Dans ce texte court mais fort, on peut lire : «Il usait de tous ses dons en tyrannique virtuose, mais aussi en martyr, car il vivait toujours sous le choc de cette maudite grenade américaine qui lui avait explosé dans la main, et qui n'en finissait pas d'exploser dans sa vie... Pour vivre la vie d'Issiakhem, il fallait exploser avec lui, pendant des heures, des nuits et des semaines... (…) Catastrophe jamais dissoute, jamais oubliée parce que définitivement inscrite dans le regard de la mère qui ne pardonne pas d'avoir perdu deux de ses filles et son petit-fils dans un jeu cruel et assourdissant».

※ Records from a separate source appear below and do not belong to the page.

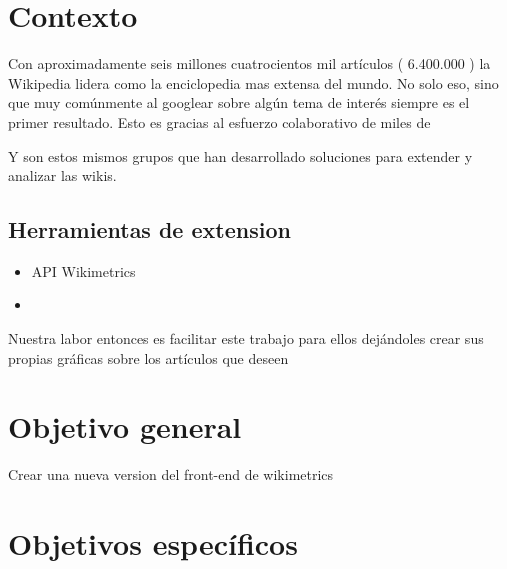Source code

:
\section{Contexto}



Con aproximadamente seis millones cuatrocientos mil artículos ( 6.400.000 ) la Wikipedia lidera como la enciclopedia mas extensa del mundo. No solo eso, sino que muy comúnmente al googlear sobre algún tema de interés siempre es el primer resultado.
Esto es gracias al esfuerzo colaborativo de miles de 





Y son estos mismos grupos que han desarrollado soluciones para extender y analizar las wikis.


\subsection*{Herramientas de extension }
\begin{itemize}
    \item API Wikimetrics
    \item
\end{itemize}


Nuestra labor entonces es facilitar este trabajo para ellos dejándoles crear sus propias gráficas sobre los artículos que deseen

\section{Objetivo general}
Crear una nueva version del front-end de wikimetrics


\section{Objetivos específicos}

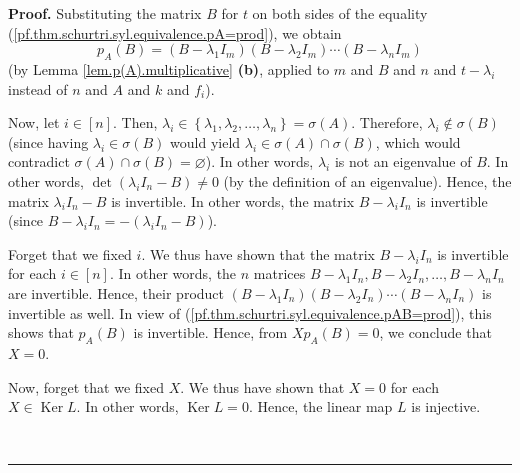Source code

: \documentclass[numbers=enddot,12pt,final,onecolumn,notitlepage]{scrartcl}%
\numberwithin{exer}{subsection}
\theoremstyle{definition}
\newenvironment{proof}[1][Proof]{\noindent\textbf{#1.} }{\ \rule{0.5em}{0.5em}}
\begin{document}
\begin{proof}
Substituting the matrix $B$ for $t$ on both sides of the equality
(\ref{pf.thm.schurtri.syl.equivalence.pA=prod}), we obtain%
\begin{equation}
p_{A}\left(  B\right)  =\left(  B-\lambda_{1}I_{m}\right)  \left(
B-\lambda_{2}I_{m}\right)  \cdots\left(  B-\lambda_{n}I_{m}\right)
\label{pf.thm.schurtri.syl.equivalence.pAB=prod}%
\end{equation}
(by Lemma \ref{lem.p(A).multiplicative} \textbf{(b)}, applied to $m$ and $B$
and $n$ and $t-\lambda_{i}$ instead of $n$ and $A$ and $k$ and $f_{i}$).

Now, let $i\in\left[  n\right]  $. Then, $\lambda_{i}\in\left\{  \lambda
_{1},\lambda_{2},\ldots,\lambda_{n}\right\}  =\sigma\left(  A\right)  $.
Therefore, $\lambda_{i}\notin\sigma\left(  B\right)  $ (since having
$\lambda_{i}\in\sigma\left(  B\right)  $ would yield $\lambda_{i}\in
\sigma\left(  A\right)  \cap\sigma\left(  B\right)  $, which would contradict
$\sigma\left(  A\right)  \cap\sigma\left(  B\right)  =\varnothing$). In other
words, $\lambda_{i}$ is not an eigenvalue of $B$. In other words, $\det\left(
\lambda_{i}I_{n}-B\right)  \neq0$ (by the definition of an eigenvalue). Hence,
the matrix $\lambda_{i}I_{n}-B$ is invertible. In other words, the matrix
$B-\lambda_{i}I_{n}$ is invertible (since $B-\lambda_{i}I_{n}=-\left(
\lambda_{i}I_{n}-B\right)  $).

Forget that we fixed $i$. We thus have shown that the matrix $B-\lambda
_{i}I_{n}$ is invertible for each $i\in\left[  n\right]  $. In other words,
the $n$ matrices $B-\lambda_{1}I_{n},B-\lambda_{2}I_{n},\ldots,B-\lambda
_{n}I_{n}$ are invertible. Hence, their product $\left(  B-\lambda_{1}%
I_{n}\right)  \left(  B-\lambda_{2}I_{n}\right)  \cdots\left(  B-\lambda
_{n}I_{n}\right)  $ is invertible as well. In view of
(\ref{pf.thm.schurtri.syl.equivalence.pAB=prod}), this shows that
$p_{A}\left(  B\right)  $ is invertible. Hence, from $Xp_{A}\left(  B\right)
=0$, we conclude that $X=0$.

Now, forget that we fixed $X$. We thus have shown that $X=0$ for each
$X\in\operatorname*{Ker}L$. In other words, $\operatorname*{Ker}L=0$. Hence,
the linear map $L$ is injective.


\end{proof}
\end{document}
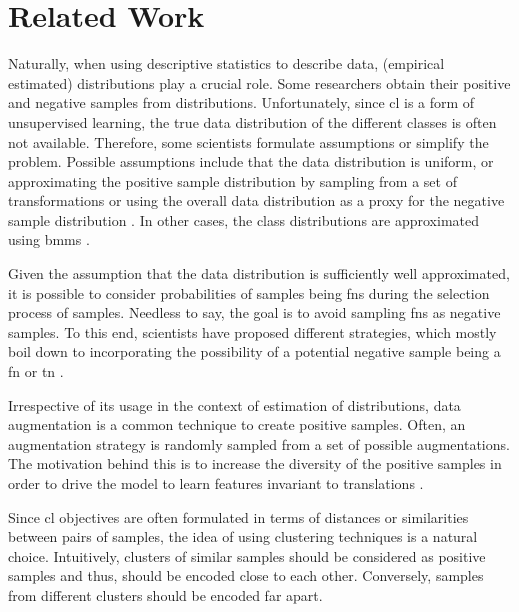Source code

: \section{Related Work}\label{sec:related_work}

Naturally, when using descriptive statistics to describe data, (empirical estimated) distributions play a crucial role.
Some researchers obtain their positive and negative samples from distributions.
Unfortunately, since \ac{cl} is a form of unsupervised learning, 
the true data distribution of the different classes is often not available.
Therefore, some scientists formulate assumptions or simplify the problem.
Possible assumptions include that the data distribution is uniform,
or approximating the positive sample distribution by sampling from a set of transformations 
or using the overall data distribution as a proxy for the negative sample distribution \citet{chuang_debiased_2020,robinson_contrastive_2021}.
In other cases, the class distributions are approximated using \acp{bmm} \citet{progcl_2022}.

Given the assumption that the data distribution is sufficiently well approximated, 
it is possible to consider probabilities of samples being \acp{fn} during the selection process of samples.
Needless to say, the goal is to avoid sampling \acp{fn} as negative samples.
To this end, scientists have proposed different strategies, which mostly boil down to 
incorporating the possibility of a potential negative sample being a \ac{fn} or \ac{tn} 
\citet{chuang_debiased_2020,robinson_contrastive_2021,progcl_2022}.


Irrespective of its usage in the context of estimation of distributions, 
data augmentation is a common technique to create positive samples.
Often, an augmentation strategy is randomly sampled from a set of possible augmentations.
The motivation behind this is to increase the diversity of the positive samples 
in order to drive the model to learn features invariant to translations 
\citet{PIC_2020,swav_2020,local_aggr_2019,grape_2024,CL_temp_2021}.


Since \ac{cl} objectives are often formulated in terms of distances or similarities between pairs of samples, 
the idea of using clustering techniques is a natural choice.
Intuitively, clusters of similar samples should be considered as positive samples and thus,
should be encoded close to each other.
Conversely, samples from different clusters should be encoded far apart.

Ce regard de la mère que l'on retrouve sur nombre de ses toiles (de même que l'empreinte de sa main droite épargnée par l'explosion) porte en lui une culpabilité originelle qu'Issiakhem a endurée toute sa vie, aux tréfonds de sa conscience, le compteur de sa vie bloqué à ses quinze ans. Mais il a su en faire un moteur à la fois douloureux et merveilleux de création, Kateb Yacine ajoutant dans le même texte : «Sa force vient de son malheur, et son malheur vient de sa force. Grenade contre grenade, toute sa peinture est une explosion, la même qui fait de lui le peintre des martyrs, la même dont il retient les éclats dans son corps.
Quand il peint ceux qui sont restés sur la ligne Morice, c'est lui-même électrocuté qui revient de la mort d'un autre. Il traverse inlassablement, dans son art comme dans la vie, la même ligne électrifiée». De même, parce que l'art est une transfiguration du réel qui dépasse ses propres sources d'inspiration, ce lourd regard maternel est devenu dans son œuvre une image sublimée de l'Algérie qui, dans l'amour de ses enfants, leur reprochait néanmoins de ne pas la libérer plus vite. Ainsi, son ami Kateb Yacine, partant d'un réel amour de jeunesse, fit de Nedjma une icône de la nation.
C'est pourquoi de toute «la génération de 1930» il est, pour avoir vécu dans sa chair et son âme le traumatisme le plus violent possible, le peintre algérien qui a emprunté les chemins créatifs les plus sensitifs, son pinceau à fleur de peau rageant de formes et de couleurs en gestes obsessionnels, dans une colère de soi et du destin qui ont donné une œuvre marquante, à la fois puissante et troublante dans une formule semi-figurative propre à son auteur. Tout cela n'enlève rien à la contribution et au talent des autres pionniers de l'art moderne algérien. Comparaison n'est pas raison, à plus forte raison dans l'art. Il faut le souligner ici, car son parcours exceptionnel a nourri également un «mythe Issiakhem», lui-même lié à la mythologie si souvent caressée chez nous de l'artiste maudit.
Si le traumatisme de son enfance a pu générer en lui des pulsions créatives magnifiques et quasiment telluriques, il n'aurait jamais pu les exprimer avec autant de force sans la maîtrise de son art et son travail. Sinon tous les traumatisés deviendraient artistes. Mythe, disons-nous, car à mettre trop en avant un épisode sans doute décisif de l'existence d'un artiste, on peut en arriver à négliger son talent et son travail, voire ses œuvres, car nombreux sont ceux qui le connaissent plus dans ses actes que sa création.
Cette vision d'Issiakhem a beaucoup été portée par des artistes, alors jeunes, marqués par son charisme. De fait, parmi ses pairs, il est celui qui a eu le plus de disciples (peut-être même le seul à en avoir) sans que ceux-ci ne puissent toujours faire la part de l'influence assumée et du mimétisme paralysant. Il apparaît aujourd'hui comme un météore dans le ciel de l'art algérien, celui qui a su traduire l'enfer personnel et collectif dans le langage de la beauté. Trente ans après son ultime départ, il est temps que son œuvre, forte et originale, devance son mythe sans le perdre de vue.